Te sientas en un café y entras a una
dimensión que es casi una patente universal. Pides el marrón, una botella de
agua mineral, enciendes tu tabaco y entonces la franquicia se abre por todos
los costados. En Argelia o en Bolivia, lo cierto es que un café es el punto de
encuentro para mil y una historias. Hoy quiero escribir de esos que lo saben
todo.
No hay cosa más difícil en esta puta vida
que decir no sé. Reconocer la ignorancia, vislumbrarse mínimo, tan pequeño como
un bicho peludo y microscópico chapoteando en mitad del universo no es cuestión que
acepte todo el mundo. Nanai. Me siento en el café de siempre y escucho la
autosuficiencia en pasta que engorda y se alimenta de sí misma, que se
autofagocita en una especie de expansión interminable. Si alguien pregunta por
la vía expedita para burlar un atolladero judicial, Enrique o Miguel tienen la
respuesta. Si el carro suena como lavadora vieja, Enrique o Miguel conocen el
por qué y su solución. Si pregunto por la enigmática relojería de mi gps, Enrique
cuenta los intríngulis de su endiablado mecanismo y Miguel propone mejorías
sobre la marcha.
Aterrizas en el café de la esquina y
encuentras al tipo que lo explicó todo. Explicarlo todo es un deporte muy
particular, una extensión del hombre del
Renacimiento enclavada en pleno siglo XXI, lo cual supone conocimiento
alquímico entremezclado con física cuántica, historia del arte, poesía lírica
grecolatina y pastelería suiza postmoderna. Aquí, entre mesas con mantelito
blanco y batidos de lechosa hay a patadas quienes lo saben todo o creen saberlo
todo, que para los efectos no es una diferencia como para generar caos. El quid es la explicación: explicar, eso,
explicar hasta por los codos otorga señorío a la afilada dentadura del tiburón
Enrique y el caimán Miguel. Por eso un café es zona pantanosa capaz de
engullir, zuas zuas, a un 747 y transformarse en cementerio de Titanics y tú
ahí como si nada, dándote de bruces frente a misterios develados o por
develarse: por qué una ventolera te despeina, por qué la Luna tiene cuernos,
por qué un kilo de plomo no pesa más que un kilo de algodón, por qué si el sapo
salta pues se ensarta, por qué la Tierra no es plana, por qué el cuadrado de
la hipotenusa es igual a la suma de los cuadrados de los catetos, por qué la
hipotenusa y no la hipotermia, pongamos por caso, o la hipostasis o la hipoteca
o cosa parecida, y así.
La lógica aplastante de Merlines
cafetinescos siempre me ha maravillado. Una vez quise experimentar el método
para explicarlo todo, pero entre tanto sentido común y vueltas al fondo de cada
problemática terminé con dolores de cabeza que para qué te cuento. Moraleja y
conclusión: mi fracaso al intentar explicarlo todo es directamente proporcional
a mi talento para no explicar absolutamente nada e inversamente proporcional a
mis ganas para ello. Demasiados cojones y poca materia gris, como imagino ya
pescaste.
El otro día, en Ciudad Bolívar, juro por
Dios que a orillas de la avenida Táchira vi a un hombre sentado ante una mesa
sobre la que descansaba una Remington de las de antes y un fajo de carpetas y
papeles que daban la sensación de oficina itinerante. Desde el carro leí un
aviso que colgaba. Decía esto: “Se soluciona cualquier tipo de problema”.

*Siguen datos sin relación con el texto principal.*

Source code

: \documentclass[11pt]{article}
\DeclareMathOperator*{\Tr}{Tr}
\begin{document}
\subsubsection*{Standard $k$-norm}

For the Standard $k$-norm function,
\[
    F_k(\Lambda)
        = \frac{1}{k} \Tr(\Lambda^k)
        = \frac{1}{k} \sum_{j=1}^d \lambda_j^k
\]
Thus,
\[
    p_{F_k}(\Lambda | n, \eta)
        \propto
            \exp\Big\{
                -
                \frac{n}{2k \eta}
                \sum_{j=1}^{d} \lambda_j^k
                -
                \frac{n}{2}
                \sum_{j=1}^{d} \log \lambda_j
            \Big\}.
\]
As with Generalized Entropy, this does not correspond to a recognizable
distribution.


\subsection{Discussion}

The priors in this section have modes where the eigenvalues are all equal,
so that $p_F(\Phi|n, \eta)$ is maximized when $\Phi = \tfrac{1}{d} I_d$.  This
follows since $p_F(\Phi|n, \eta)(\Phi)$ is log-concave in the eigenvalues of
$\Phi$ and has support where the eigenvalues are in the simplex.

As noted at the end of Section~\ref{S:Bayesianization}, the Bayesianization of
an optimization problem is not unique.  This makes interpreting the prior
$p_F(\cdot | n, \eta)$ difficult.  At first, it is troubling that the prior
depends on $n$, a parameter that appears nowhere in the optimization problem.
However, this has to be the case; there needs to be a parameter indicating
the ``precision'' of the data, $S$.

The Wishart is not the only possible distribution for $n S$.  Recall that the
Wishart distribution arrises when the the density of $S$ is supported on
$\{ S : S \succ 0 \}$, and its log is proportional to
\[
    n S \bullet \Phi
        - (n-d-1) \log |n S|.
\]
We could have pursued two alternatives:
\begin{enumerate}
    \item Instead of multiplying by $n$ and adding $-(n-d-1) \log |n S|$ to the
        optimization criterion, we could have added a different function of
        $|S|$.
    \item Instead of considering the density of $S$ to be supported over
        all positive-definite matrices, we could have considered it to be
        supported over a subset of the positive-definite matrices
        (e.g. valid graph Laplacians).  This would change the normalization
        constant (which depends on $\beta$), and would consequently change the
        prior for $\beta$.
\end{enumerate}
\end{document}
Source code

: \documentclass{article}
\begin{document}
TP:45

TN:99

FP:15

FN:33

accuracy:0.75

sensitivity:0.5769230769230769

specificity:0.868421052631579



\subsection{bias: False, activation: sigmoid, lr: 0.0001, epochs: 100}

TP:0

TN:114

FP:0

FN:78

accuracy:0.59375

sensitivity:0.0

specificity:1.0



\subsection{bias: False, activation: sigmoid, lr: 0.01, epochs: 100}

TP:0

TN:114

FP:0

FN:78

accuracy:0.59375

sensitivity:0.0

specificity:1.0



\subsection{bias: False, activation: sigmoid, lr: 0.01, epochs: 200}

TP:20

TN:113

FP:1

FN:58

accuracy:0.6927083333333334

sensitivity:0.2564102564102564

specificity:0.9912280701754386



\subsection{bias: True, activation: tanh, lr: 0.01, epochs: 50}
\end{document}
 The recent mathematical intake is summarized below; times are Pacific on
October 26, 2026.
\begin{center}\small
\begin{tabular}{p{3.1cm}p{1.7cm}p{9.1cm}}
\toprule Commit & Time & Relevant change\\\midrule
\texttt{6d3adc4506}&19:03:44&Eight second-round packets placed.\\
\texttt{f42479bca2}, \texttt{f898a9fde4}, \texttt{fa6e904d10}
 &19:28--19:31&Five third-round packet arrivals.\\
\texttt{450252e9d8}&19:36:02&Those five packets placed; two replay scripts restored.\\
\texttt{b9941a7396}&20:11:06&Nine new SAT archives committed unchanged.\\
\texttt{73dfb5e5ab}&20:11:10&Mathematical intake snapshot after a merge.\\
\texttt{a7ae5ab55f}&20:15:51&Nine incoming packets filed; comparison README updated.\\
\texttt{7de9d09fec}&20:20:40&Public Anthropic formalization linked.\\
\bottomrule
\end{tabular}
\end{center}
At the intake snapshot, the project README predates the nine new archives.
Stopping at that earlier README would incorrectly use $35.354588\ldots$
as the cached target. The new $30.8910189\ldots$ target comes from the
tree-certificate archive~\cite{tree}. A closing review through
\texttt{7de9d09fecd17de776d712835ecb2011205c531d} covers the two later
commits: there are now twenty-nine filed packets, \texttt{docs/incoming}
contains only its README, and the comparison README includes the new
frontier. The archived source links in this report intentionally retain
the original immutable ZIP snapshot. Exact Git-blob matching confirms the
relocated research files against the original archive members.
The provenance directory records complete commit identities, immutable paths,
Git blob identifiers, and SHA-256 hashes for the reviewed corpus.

Demonios, explicarlo todo sí que va más
allá del café de la cuadra y fíjate que cae como peñasco en el ancho mundo, lo
que va siendo bastante decir. La fenomenología trascendental -perdonen el feo academicismo- de un hecho como explicarlo todo se quiebra
justamente cuando intento dar razones que solventen el asunto. Entonces ni
modo, me conformo con saborear el marrón y permanecer tras bastidores, observando y buscando entender, hasta
donde me alcancen las meninges. Que me expliquen, que me expliquen, que me
sigan explicando.
Explicarlo todo es poco menos que una
ciencia exacta, claro está, cosa que en el fondo es la razón fundamental por la
que no abandono mi café predilecto. Tabaco, marrón, agua mineral y de pronto,
por obra y gracia de cierta cadencia renacentista que ve tú a saber por qué
diablos se cuela desde esos confines hasta aquí, digo, de pronto se hace la
luz, se desanuda el nudo, lo torcido se destuerce y la explicación diáfana,
sencilla, total, cabe en boca de Enriques y Migueles. Es que un café es lo más
extraño de este mundo, rediós, lo más extraño de este mundo.